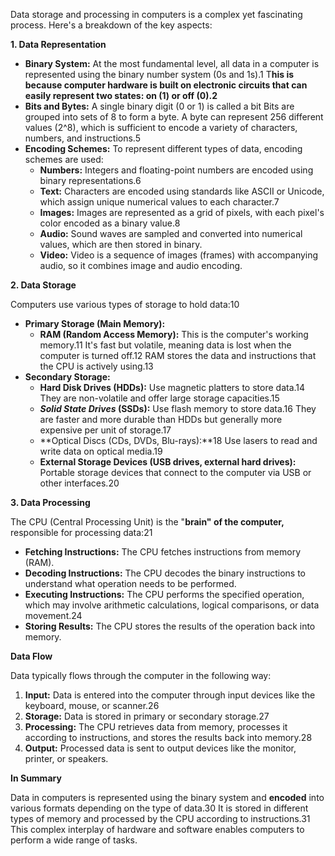 Data storage and processing in computers is a complex yet fascinating process. Here's a breakdown of the key aspects:

**1. Data Representation**

- **Binary System:** At the most fundamental level, all data in a computer is represented using the binary number system (0s and 1s).1 T**his is because computer hardware is built on electronic circuits that can easily represent two states: on (1) or off (0).2**
- **Bits and Bytes:** A single binary digit (0 or 1) is called a bit Bits are grouped into sets of 8 to form a byte. A byte can represent 256 different values (2^8), which is sufficient to encode a variety of characters, numbers, and instructions.5
- **Encoding Schemes:** To represent different types of data, encoding schemes are used:
    - **Numbers:** Integers and floating-point numbers are encoded using binary representations.6
    - **Text:** Characters are encoded using standards like ASCII or Unicode, which assign unique numerical values to each character.7
    - **Images:** Images are represented as a grid of pixels, with each pixel's color encoded as a binary value.8
    - **Audio:** Sound waves are sampled and converted into numerical values, which are then stored in binary.
    - **Video:** Video is a sequence of images (frames) with accompanying audio, so it combines image and audio encoding.

**2. Data Storage**

Computers use various types of storage to hold data:10

- **Primary Storage (Main Memory):**
    - **RAM (Random Access Memory):** This is the computer's working memory.11 It's fast but volatile, meaning data is lost when the computer is turned off.12 RAM stores the data and instructions that the CPU is actively using.13
- **Secondary Storage:**
    - **Hard Disk Drives (HDDs):** Use magnetic platters to store data.14 They are non-volatile and offer large storage capacities.15
    - ***Solid State Drives* (SSDs):** Use flash memory to store data.16 They are faster and more durable than HDDs but generally more expensive per unit of storage.17
    - **Optical Discs (CDs, DVDs, Blu-rays):**18 Use lasers to read and write data on optical media.19
    - **External Storage Devices (USB drives, external hard drives):** Portable storage devices that connect to the computer via USB or other interfaces.20

**3. Data Processing**

The CPU (Central Processing Unit) is the "**brain" of the computer,** responsible for processing data:21

- **Fetching Instructions:** The CPU fetches instructions from memory (RAM).
- **Decoding Instructions:** The CPU decodes the binary instructions to understand what operation needs to be performed.
- **Executing Instructions:** The CPU performs the specified operation, which may involve arithmetic calculations, logical comparisons, or data movement.24
- **Storing Results:** The CPU stores the results of the operation back into memory.

**Data Flow**

Data typically flows through the computer in the following way:

1. **Input:** Data is entered into the computer through input devices like the keyboard, mouse, or scanner.26
2. **Storage:** Data is stored in primary or secondary storage.27
3. **Processing:** The CPU retrieves data from memory, processes it according to instructions, and stores the results back into memory.28
4. **Output:** Processed data is sent to output devices like the monitor, printer, or speakers.

**In Summary**

Data in computers is represented using the binary system and **encoded** into various formats depending on the type of data.30 It is stored in different types of memory and processed by the CPU according to instructions.31 This complex interplay of hardware and software enables computers to perform a wide range of tasks.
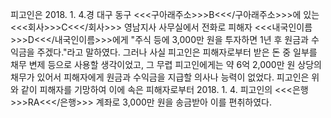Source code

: 피고인은 2018. 1. 4.경 대구 동구 <<<구아래주소>>>B<<</구아래주소>>>에 있는 <<<회사>>>C<<</회사>>> 영남지사 사무실에서 전화로 피해자 <<<내국인이름>>>D<<</내국인이름>>>에게 "주식 등에 3,000만 원을 투자하면 1년 후 원금과 수익금을 주겠다."라고 말하였다.
그러나 사실 피고인은 피해자로부터 받은 돈 중 일부를 채무 변제 등으로 사용할 생각이었고, 그 무렵 피고인에게는 약 6억 2,000만 원 상당의 채무가 있어서 피해자에게 원금과 수익금을 지급할 의사나 능력이 없었다.
피고인은 위와 같이 피해자를 기망하여 이에 속은 피해자로부터 2018. 1. 4. 피고인의 <<<은행>>>RA<<</은행>>> 계좌로 3,000만 원을 송금받아 이를 편취하였다.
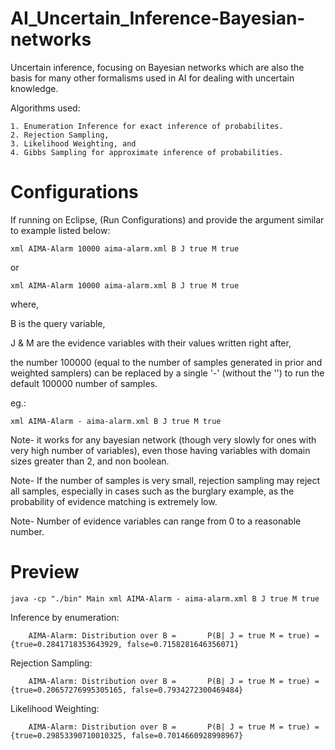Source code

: # AI_Uncertain_Inference-Bayesian-networks
Uncertain inference, focusing on Bayesian networks which are also the basis for many other formalisms used in AI for dealing with uncertain knowledge.

Algorithms used:

    1. Enumeration Inference for exact inference of probabilites.
    2. Rejection Sampling, 
    3. Likelihood Weighting, and 
    4. Gibbs Sampling for approximate inference of probabilities.

# Configurations
If running on Eclipse, (Run Configurations) and provide the argument similar to example listed below:

    xml AIMA-Alarm 10000 aima-alarm.xml B J true M true

or

    xml AIMA-Alarm 10000 aima-alarm.xml B J true M true

where,

B is the query variable,

J & M are the evidence variables with their values written right after,

the number 100000 (equal to the number of samples generated in prior and weighted samplers) can be replaced by a single '-' (without the '') to run the default 100000 number of samples.

eg.:

    xml AIMA-Alarm - aima-alarm.xml B J true M true

Note- it works for any bayesian network (though very slowly for ones with very high number of variables), even those having variables with domain sizes greater than 2, and non boolean.

Note- If the number of samples is very small, rejection sampling may reject all samples, especially in cases such as the burglary example, as the probability of evidence matching is extremely low.

Note- Number of evidence variables can range from 0 to a reasonable number.

# Preview

    java -cp "./bin" Main xml AIMA-Alarm - aima-alarm.xml B J true M true

Inference by enumeration:

        AIMA-Alarm: Distribution over B =       P(B| J = true M = true) = {true=0.2841718353643929, false=0.7158281646356071}

Rejection Sampling:

        AIMA-Alarm: Distribution over B =       P(B| J = true M = true) = {true=0.20657276995305165, false=0.7934272300469484}

Likelihood Weighting:

        AIMA-Alarm: Distribution over B =       P(B| J = true M = true) = {true=0.29853390710010325, false=0.7014660928998967}
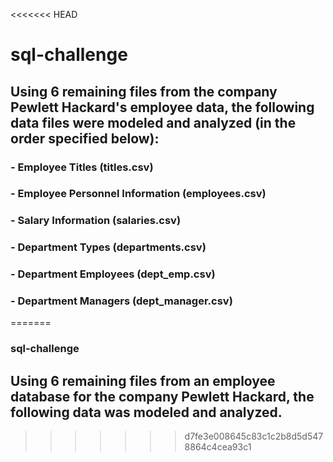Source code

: <<<<<<< HEAD
# sql-challenge

## Using 6 remaining files from the company Pewlett Hackard's employee data, the following data files were modeled and analyzed (in the order specified below):

### - Employee Titles (titles.csv)
### - Employee Personnel Information (employees.csv)
### - Salary Information (salaries.csv)
### - Department Types (departments.csv)
### - Department Employees (dept_emp.csv)
### - Department Managers (dept_manager.csv)

=======
### sql-challenge
## Using 6 remaining files from an employee database for the company Pewlett Hackard, the following data was modeled and analyzed.
>>>>>>> d7fe3e008645c83c1c2b8d5d5478864c4cea93c1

+++

● **TASK GOAL**:
Please tally the lines of the material that contain the word "They", then give the total alone.

● **RESPONSE AREA**:
2